It's important to link data on the Semantic Web, but how is this achieved? Since there are several ways to find new data, each of these ways can be used deliberately to link:
- By dereferencing the fragmentless racine of a URI. Find information about
- Follow well known generic link properties such as rdfs:seeAlso
- Follow application specific link properties (like what?)
So, which properties are well known for linking to new RDF data? That's one thing that a huge search engine for the Semantic Web might be able to solve descriptively: it could expose a list of properties whose objects tend to be HTTP URIs that 200 OK resolve to some application/rdf+xml or one of the other RDF MIME types.

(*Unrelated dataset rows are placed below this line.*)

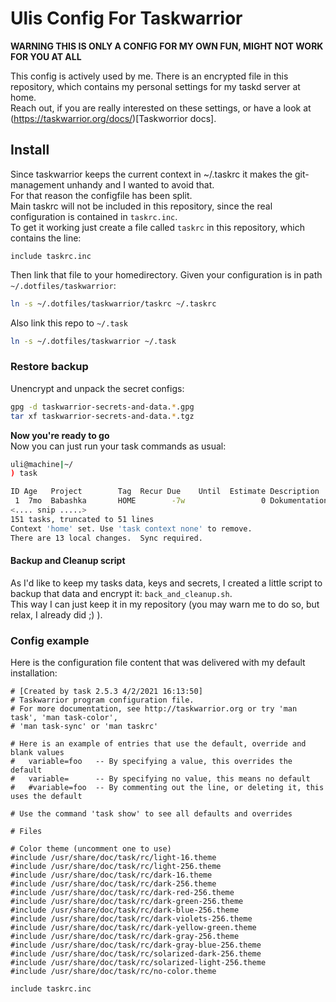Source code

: # Ulis Config For Taskwarrior

**WARNING THIS IS ONLY A CONFIG FOR MY OWN FUN, MIGHT NOT WORK FOR YOU AT ALL**  

This config is actively used by me. There is an encrypted file in this repository, which contains my personal settings for my taskd server at home.  
Reach out, if you are really interested on these settings, or have a look at (https://taskwarrior.org/docs/)[Taskworrior docs].  

## Install

Since taskwarrior keeps the current context in ~/.taskrc it makes the git-management unhandy and I wanted to avoid that.  
For that reason the configfile has been split.  
Main taskrc will not be included in this repository, since the real configuration is contained in `taskrc.inc`.  
To get it working just create a file called `taskrc` in this repository, which contains the line:  

```config
include taskrc.inc
```

Then link that file to your homedirectory. Given your configuration is in path `~/.dotfiles/taskwarrior`:  
```bash
ln -s ~/.dotfiles/taskwarrior/taskrc ~/.taskrc
```

Also link this repo to `~/.task`  

```bash
ln -s ~/.dotfiles/taskwarrior ~/.task
```

### Restore backup

Unencrypt and unpack the secret configs:  

```bash
gpg -d taskwarrior-secrets-and-data.*.gpg
tar xf taskwarrior-secrets-and-data.*.tgz
```

**Now you're ready to go**  
Now you can just run your task commands as usual:  
```bash
uli@machine|~/
) task

ID Age   Project        Tag  Recur Due    Until  Estimate Description               Urg
 1  7mo  Babashka       HOME        -7w                 0 Dokumentation durchlesen  15.8
<.... snip .....>
151 tasks, truncated to 51 lines
Context 'home' set. Use 'task context none' to remove.
There are 13 local changes.  Sync required.
```

#### Backup and Cleanup script

As I'd like to keep my tasks data, keys and secrets, I created a little script to backup that data and encrypt it: `back_and_cleanup.sh`.  
This way I can just keep it in my repository (you may warn me to do so, but relax, I already did ;) ).  

### Config example

Here is the configuration file content that was delivered with my default installation:

```config
# [Created by task 2.5.3 4/2/2021 16:13:50]
# Taskwarrior program configuration file.
# For more documentation, see http://taskwarrior.org or try 'man task', 'man task-color',
# 'man task-sync' or 'man taskrc'

# Here is an example of entries that use the default, override and blank values
#   variable=foo   -- By specifying a value, this overrides the default
#   variable=      -- By specifying no value, this means no default
#   #variable=foo  -- By commenting out the line, or deleting it, this uses the default

# Use the command 'task show' to see all defaults and overrides

# Files

# Color theme (uncomment one to use)
#include /usr/share/doc/task/rc/light-16.theme
#include /usr/share/doc/task/rc/light-256.theme
#include /usr/share/doc/task/rc/dark-16.theme
#include /usr/share/doc/task/rc/dark-256.theme
#include /usr/share/doc/task/rc/dark-red-256.theme
#include /usr/share/doc/task/rc/dark-green-256.theme
#include /usr/share/doc/task/rc/dark-blue-256.theme
#include /usr/share/doc/task/rc/dark-violets-256.theme
#include /usr/share/doc/task/rc/dark-yellow-green.theme
#include /usr/share/doc/task/rc/dark-gray-256.theme
#include /usr/share/doc/task/rc/dark-gray-blue-256.theme
#include /usr/share/doc/task/rc/solarized-dark-256.theme
#include /usr/share/doc/task/rc/solarized-light-256.theme
#include /usr/share/doc/task/rc/no-color.theme

include taskrc.inc
```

What about application specific link properties? What do FOAF crawlers and Tabulator follow?
Known Properties for Linking
- rdfs:seeAlso - for generic links, a little like @href in HTML.

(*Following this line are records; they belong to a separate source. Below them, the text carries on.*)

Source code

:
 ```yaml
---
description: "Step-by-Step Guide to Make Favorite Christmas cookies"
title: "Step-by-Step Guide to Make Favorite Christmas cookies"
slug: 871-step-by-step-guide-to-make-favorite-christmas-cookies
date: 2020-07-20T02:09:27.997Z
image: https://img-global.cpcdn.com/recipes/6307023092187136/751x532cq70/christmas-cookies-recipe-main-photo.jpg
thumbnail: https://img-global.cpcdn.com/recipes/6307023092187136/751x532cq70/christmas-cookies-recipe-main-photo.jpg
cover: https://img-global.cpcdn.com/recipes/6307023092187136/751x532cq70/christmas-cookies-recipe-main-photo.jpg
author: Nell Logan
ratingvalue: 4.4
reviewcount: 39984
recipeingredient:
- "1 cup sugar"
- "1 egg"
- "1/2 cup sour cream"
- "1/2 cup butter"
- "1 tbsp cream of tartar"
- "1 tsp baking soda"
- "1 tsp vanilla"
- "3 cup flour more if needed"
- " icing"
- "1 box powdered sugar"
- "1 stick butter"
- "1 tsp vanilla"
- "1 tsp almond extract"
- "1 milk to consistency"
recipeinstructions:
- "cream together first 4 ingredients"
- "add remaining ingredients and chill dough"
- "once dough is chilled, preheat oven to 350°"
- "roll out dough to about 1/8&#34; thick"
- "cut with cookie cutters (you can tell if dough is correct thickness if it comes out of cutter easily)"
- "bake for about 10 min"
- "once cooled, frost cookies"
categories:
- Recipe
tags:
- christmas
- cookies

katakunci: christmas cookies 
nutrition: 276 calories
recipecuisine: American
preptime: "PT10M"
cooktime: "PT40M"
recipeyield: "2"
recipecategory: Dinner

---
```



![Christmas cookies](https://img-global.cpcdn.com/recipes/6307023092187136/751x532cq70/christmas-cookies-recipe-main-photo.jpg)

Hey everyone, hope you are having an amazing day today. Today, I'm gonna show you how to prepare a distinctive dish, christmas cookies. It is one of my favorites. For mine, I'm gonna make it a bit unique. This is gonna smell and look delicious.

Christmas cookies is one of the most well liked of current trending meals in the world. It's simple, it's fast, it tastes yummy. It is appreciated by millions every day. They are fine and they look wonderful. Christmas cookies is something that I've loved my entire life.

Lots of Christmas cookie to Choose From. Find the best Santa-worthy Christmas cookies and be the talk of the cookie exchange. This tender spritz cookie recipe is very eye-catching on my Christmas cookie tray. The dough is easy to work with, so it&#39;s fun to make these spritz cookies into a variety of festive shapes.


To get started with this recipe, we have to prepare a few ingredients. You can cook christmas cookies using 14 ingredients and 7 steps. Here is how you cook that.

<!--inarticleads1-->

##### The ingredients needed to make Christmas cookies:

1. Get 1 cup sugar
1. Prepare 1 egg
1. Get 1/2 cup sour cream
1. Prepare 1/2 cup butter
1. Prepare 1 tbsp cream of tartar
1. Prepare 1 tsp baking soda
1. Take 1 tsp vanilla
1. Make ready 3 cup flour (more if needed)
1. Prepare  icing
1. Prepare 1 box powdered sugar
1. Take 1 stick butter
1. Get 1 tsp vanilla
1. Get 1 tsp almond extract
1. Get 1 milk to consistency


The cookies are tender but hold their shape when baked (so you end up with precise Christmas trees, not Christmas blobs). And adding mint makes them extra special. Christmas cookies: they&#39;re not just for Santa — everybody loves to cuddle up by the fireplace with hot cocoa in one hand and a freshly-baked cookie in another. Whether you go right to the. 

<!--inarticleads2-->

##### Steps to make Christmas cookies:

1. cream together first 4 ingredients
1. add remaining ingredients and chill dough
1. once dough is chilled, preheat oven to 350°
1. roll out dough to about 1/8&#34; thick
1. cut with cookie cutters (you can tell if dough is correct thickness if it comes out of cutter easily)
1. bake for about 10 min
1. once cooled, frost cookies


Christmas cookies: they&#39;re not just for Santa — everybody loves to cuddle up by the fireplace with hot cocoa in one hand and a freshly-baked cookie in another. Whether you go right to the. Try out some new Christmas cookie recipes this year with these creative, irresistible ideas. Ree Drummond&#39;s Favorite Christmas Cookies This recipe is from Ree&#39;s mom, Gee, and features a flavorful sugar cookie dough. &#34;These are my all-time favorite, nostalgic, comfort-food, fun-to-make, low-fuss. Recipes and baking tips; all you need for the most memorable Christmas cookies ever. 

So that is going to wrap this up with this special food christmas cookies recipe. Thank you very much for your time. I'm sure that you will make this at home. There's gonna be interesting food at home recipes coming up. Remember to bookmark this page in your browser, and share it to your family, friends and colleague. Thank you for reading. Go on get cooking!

- skos:exactMatch and other subproperties of skos:mappingRelation - to link concepts across SKOS vocabularies
What about finding new generic and application specific links? TimBL suggests triples like
foaf:made link:listDocumentProperty foaf:pubs to say that foaf:pubs is a property whose range is a class of RDF documents that contain foaf:made as a property. This touches on GraphSchemata.
Although the results of GRDDL might be indistinguishable from any other graphs, some of the source formats (XHTML, Atom) do include explicitly GETable URIs (e.g. in href links). The linked documents may also be GRDDLable... Maybe there's use in a subproperty of rdfs:seeAlso that says "the linked document might be RDF but if you only see text/html you'll have to apply GRDDL"?
A more radical viewpoint is that all URIs should be dereferenceable, which would mean that every RDF triple becomes a hyperlink and there is no need for specific linking properties.
This approach is followed by people like Chris Bizer, Richard Cyganiak and (I guess) also Tim Berners-Lee (see Linked Data) and is implemented by tools like Tabulator, Disco or the Semantic Web Client Library.
This means for a Semantic Web crawler that it should try to dereference all URIs that it finds in any RDF document and add all retrieved data to its cache.